Among the memorable events were billionaires mapping out plans to explore the cosmos and scientists attempting to find answers to perplexing questions, only to discover deeper mysteries.

Researchers managed to grow plants in lunar soil for the first time, while engineers successfully tested an inflatable heat shield that could land humans on Mars. And scientists determined that a rare interstellar meteor crashed into Earth nearly a decade ago.

Here’s a look back at 10 times space travel and exploration felt more like a plot from a Hollywood movie than real life.

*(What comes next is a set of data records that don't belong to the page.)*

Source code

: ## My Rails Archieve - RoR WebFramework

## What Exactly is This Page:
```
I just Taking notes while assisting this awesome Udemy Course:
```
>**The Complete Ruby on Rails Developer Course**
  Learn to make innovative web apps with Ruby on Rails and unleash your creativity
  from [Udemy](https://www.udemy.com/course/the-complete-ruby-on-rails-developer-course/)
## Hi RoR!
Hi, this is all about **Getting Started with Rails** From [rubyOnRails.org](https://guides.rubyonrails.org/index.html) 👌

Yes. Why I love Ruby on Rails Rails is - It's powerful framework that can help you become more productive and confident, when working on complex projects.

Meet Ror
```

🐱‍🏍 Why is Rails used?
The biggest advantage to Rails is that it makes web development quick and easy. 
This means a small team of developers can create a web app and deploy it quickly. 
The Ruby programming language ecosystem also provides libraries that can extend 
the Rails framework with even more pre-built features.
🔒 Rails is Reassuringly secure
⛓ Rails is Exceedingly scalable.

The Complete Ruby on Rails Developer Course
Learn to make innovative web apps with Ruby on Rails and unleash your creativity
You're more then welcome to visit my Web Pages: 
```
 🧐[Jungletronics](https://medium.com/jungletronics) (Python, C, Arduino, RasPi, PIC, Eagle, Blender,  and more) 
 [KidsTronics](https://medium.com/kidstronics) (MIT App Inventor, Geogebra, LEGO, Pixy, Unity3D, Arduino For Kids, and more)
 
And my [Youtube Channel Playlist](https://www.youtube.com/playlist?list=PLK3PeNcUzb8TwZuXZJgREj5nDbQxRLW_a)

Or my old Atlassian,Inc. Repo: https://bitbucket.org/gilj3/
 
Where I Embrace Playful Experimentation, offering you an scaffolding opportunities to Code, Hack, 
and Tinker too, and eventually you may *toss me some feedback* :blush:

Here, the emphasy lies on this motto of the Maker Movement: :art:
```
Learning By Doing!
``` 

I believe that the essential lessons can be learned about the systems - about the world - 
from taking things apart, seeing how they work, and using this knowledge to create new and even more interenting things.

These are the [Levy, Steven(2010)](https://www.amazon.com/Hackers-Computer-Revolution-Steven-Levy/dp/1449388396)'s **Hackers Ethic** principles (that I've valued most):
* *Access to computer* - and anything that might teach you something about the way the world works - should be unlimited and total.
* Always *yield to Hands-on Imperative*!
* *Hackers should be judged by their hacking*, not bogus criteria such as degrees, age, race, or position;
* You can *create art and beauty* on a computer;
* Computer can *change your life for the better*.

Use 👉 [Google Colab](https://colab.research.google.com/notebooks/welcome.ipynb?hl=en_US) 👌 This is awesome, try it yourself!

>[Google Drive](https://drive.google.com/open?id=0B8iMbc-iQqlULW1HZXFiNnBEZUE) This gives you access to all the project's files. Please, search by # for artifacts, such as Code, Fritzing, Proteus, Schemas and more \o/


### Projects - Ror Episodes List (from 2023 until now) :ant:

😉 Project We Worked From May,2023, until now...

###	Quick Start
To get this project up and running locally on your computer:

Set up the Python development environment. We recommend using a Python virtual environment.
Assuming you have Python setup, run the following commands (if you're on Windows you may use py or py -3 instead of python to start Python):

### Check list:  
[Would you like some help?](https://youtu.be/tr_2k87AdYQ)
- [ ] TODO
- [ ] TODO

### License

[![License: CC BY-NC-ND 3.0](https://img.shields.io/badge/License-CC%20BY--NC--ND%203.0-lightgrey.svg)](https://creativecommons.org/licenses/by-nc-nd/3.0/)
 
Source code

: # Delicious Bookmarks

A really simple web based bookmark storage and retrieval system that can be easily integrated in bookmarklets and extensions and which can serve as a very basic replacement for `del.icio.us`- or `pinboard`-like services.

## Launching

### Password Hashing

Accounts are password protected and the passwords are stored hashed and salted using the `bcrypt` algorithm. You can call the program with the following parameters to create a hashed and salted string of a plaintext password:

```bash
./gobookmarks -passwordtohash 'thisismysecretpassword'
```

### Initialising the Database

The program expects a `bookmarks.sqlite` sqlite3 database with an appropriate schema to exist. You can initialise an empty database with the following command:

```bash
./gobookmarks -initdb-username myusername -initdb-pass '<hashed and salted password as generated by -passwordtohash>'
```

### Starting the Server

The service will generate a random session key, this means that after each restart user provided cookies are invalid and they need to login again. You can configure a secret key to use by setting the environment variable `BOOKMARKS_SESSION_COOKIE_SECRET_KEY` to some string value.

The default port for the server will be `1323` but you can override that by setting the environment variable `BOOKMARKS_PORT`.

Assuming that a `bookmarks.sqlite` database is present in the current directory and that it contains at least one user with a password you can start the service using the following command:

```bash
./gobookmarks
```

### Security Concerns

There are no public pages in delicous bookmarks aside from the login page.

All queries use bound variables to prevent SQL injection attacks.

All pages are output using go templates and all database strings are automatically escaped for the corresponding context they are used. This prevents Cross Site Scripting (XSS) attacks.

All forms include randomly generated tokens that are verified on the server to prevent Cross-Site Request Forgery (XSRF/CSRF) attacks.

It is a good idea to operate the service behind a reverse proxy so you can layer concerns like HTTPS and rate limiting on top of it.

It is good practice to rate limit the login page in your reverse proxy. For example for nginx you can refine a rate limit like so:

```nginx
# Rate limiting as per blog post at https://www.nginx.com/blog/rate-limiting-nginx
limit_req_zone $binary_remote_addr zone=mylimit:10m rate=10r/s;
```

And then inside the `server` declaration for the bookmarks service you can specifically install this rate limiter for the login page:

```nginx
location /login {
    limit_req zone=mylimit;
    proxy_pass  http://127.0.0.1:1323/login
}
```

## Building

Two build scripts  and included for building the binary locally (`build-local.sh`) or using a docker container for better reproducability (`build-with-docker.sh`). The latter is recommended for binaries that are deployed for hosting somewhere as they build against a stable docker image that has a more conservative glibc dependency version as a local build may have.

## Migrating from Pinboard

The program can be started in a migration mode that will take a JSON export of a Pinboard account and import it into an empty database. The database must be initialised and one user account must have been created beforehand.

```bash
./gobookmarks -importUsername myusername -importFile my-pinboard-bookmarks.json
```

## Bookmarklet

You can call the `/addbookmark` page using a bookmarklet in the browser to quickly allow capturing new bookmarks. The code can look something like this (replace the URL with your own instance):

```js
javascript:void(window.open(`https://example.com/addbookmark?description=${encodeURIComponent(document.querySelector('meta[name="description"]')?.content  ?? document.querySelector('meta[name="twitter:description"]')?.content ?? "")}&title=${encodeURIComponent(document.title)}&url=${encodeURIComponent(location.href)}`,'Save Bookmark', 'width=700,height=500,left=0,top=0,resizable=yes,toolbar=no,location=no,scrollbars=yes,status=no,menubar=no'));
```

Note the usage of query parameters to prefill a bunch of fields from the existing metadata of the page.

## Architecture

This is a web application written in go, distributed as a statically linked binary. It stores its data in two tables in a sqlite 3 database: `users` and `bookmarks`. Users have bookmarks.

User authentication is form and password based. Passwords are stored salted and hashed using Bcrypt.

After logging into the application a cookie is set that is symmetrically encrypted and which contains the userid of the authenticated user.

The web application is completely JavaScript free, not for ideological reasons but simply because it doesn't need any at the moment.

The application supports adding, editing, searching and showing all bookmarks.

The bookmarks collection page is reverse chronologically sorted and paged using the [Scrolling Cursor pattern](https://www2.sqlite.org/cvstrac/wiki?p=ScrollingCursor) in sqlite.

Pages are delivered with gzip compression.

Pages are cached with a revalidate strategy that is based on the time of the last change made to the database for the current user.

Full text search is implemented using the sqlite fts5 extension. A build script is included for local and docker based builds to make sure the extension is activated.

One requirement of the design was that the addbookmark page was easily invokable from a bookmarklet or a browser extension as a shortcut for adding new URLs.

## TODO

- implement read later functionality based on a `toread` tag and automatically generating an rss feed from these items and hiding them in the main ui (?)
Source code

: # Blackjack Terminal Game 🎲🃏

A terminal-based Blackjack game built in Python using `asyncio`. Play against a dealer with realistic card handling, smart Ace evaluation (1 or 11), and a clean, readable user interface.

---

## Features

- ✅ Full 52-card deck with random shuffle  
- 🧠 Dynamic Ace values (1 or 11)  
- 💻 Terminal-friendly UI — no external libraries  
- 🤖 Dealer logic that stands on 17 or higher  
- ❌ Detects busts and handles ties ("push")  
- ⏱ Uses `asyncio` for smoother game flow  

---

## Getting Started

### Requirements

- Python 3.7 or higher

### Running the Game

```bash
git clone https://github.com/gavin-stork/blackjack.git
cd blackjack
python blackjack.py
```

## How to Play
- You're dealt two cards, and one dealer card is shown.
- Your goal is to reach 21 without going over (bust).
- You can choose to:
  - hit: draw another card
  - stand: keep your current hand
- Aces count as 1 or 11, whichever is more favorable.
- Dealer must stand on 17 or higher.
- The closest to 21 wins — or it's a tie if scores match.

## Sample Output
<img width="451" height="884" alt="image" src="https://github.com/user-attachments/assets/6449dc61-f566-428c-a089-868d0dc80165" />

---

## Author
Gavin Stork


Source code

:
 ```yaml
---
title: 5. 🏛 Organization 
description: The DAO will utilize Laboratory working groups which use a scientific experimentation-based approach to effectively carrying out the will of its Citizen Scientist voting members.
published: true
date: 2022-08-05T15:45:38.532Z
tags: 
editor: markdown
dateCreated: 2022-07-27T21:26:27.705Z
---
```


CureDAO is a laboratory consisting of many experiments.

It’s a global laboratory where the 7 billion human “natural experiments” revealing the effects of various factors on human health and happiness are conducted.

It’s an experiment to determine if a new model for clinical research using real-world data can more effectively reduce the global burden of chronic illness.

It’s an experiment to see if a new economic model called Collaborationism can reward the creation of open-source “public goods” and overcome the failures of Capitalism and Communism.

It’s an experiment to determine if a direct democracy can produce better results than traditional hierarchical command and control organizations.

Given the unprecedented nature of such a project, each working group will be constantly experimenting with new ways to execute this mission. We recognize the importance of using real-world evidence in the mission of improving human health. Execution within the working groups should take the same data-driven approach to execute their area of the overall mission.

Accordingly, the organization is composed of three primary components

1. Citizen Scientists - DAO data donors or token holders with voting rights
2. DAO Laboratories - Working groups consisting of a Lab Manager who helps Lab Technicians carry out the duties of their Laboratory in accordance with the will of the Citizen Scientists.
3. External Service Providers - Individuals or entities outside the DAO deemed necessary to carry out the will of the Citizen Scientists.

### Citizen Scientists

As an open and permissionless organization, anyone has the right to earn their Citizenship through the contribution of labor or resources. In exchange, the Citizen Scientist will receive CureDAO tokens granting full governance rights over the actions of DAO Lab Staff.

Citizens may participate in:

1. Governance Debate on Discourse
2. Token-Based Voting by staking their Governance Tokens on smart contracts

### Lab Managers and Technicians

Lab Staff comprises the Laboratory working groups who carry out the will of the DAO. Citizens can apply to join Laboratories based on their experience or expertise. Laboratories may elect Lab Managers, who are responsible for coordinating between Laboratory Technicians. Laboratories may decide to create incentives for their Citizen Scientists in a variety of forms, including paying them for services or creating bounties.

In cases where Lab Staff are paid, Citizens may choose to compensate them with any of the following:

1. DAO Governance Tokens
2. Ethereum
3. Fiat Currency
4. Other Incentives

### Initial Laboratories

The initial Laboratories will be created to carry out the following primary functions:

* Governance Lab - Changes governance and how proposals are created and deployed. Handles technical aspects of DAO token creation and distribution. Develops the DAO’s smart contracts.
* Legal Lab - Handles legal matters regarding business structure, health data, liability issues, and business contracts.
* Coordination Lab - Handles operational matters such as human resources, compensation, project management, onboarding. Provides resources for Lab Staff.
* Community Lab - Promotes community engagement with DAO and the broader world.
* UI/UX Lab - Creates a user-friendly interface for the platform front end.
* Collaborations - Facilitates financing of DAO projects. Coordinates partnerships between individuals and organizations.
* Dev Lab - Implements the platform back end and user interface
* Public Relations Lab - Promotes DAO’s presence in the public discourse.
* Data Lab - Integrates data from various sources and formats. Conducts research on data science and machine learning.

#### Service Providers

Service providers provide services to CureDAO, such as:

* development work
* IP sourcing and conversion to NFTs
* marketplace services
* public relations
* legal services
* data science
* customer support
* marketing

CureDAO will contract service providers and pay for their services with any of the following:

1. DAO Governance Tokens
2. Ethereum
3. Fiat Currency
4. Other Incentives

A NASA spacecraft intentionally slammed into Dimorphos, a small asteroid that orbits a larger space rock named Didymos. While this collision seemed like something out of the 1998 movie “Armageddon,” the Double Asteroid Redirection Test was a demonstration of deflection technology — and the first conducted on behalf of planetary defense.

Many tuned in on September 26 to watch as the surface of Dimorphos came into view for the first time, with DART’s cameras beaming back live imagery. The view ended after the spacecraft collided with the asteroid, but images captured by space telescopes and an Italian satellite provided dramatic photos of the aftermath.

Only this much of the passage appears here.